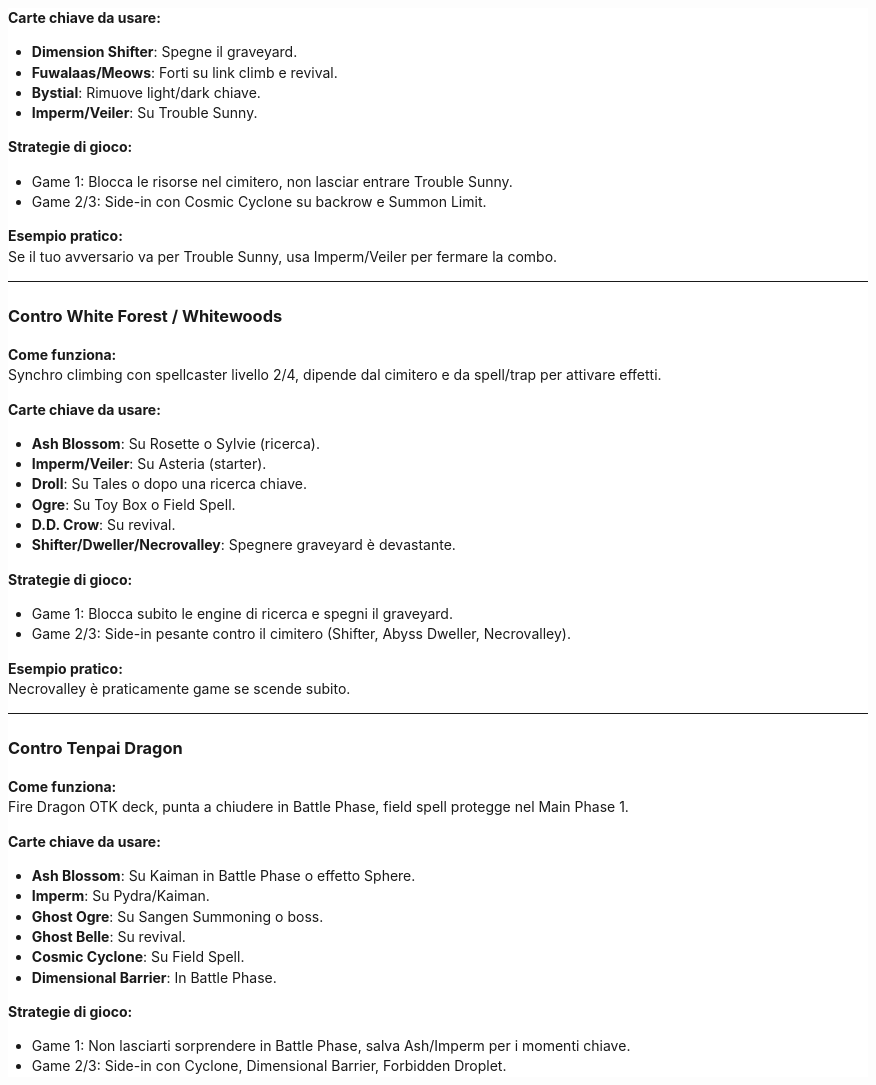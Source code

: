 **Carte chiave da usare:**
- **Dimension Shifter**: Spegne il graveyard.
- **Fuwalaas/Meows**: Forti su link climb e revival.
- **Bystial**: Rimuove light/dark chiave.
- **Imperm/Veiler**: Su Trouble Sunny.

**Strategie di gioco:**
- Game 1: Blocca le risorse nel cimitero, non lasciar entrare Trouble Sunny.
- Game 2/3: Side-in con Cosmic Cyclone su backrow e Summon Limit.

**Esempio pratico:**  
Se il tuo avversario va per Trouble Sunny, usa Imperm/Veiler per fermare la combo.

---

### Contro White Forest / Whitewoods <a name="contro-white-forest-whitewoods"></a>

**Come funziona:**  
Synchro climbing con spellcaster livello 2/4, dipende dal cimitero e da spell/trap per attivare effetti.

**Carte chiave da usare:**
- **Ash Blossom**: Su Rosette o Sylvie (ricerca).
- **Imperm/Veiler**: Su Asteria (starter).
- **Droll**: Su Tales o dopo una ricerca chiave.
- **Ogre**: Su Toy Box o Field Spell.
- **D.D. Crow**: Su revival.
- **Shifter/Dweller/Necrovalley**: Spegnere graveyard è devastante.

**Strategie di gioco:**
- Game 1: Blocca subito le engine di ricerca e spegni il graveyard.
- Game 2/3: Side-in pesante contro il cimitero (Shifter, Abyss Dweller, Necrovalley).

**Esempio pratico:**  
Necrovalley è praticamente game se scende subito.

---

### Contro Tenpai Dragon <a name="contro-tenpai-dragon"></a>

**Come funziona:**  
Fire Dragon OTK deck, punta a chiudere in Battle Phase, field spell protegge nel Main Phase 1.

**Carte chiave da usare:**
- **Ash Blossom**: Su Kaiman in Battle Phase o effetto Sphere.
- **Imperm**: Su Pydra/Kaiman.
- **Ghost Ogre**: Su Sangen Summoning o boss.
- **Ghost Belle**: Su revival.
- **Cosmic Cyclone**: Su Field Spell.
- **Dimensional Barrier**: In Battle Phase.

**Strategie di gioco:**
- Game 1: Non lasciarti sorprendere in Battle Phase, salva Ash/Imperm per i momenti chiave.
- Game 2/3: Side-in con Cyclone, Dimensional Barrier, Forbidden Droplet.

==

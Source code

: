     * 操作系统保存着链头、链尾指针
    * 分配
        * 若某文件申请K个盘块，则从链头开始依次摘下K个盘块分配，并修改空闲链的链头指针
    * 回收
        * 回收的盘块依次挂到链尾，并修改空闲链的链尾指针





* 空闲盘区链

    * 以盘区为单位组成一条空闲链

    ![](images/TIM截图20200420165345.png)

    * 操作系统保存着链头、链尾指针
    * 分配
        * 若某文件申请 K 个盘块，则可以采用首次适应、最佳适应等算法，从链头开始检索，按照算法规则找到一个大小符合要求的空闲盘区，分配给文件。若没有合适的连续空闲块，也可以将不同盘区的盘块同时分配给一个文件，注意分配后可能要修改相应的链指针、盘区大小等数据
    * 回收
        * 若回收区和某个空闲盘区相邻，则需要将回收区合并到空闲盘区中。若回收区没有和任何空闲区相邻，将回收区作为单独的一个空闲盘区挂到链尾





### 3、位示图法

» **What is being asked**:
Everything from the line containing "- **Imperm**: Su Pydra/Kaiman." through the line containing "- Game 2/3: Side-in con Cyclone, Dimensional" in the material above should be retyped exactly, both ends included, and nothing more.

» **Task response**:
- **Imperm**: Su Pydra/Kaiman.
- **Ghost Ogre**: Su Sangen Summoning o boss.
- **Ghost Belle**: Su revival.
- **Cosmic Cyclone**: Su Field Spell.
- **Dimensional Barrier**: In Battle Phase.

**Strategie di gioco:**
- Game 1: Non lasciarti sorprendere in Battle Phase, salva Ash/Imperm per i momenti chiave.
- Game 2/3: Side-in con Cyclone, Dimensional Barrier, Forbidden Droplet.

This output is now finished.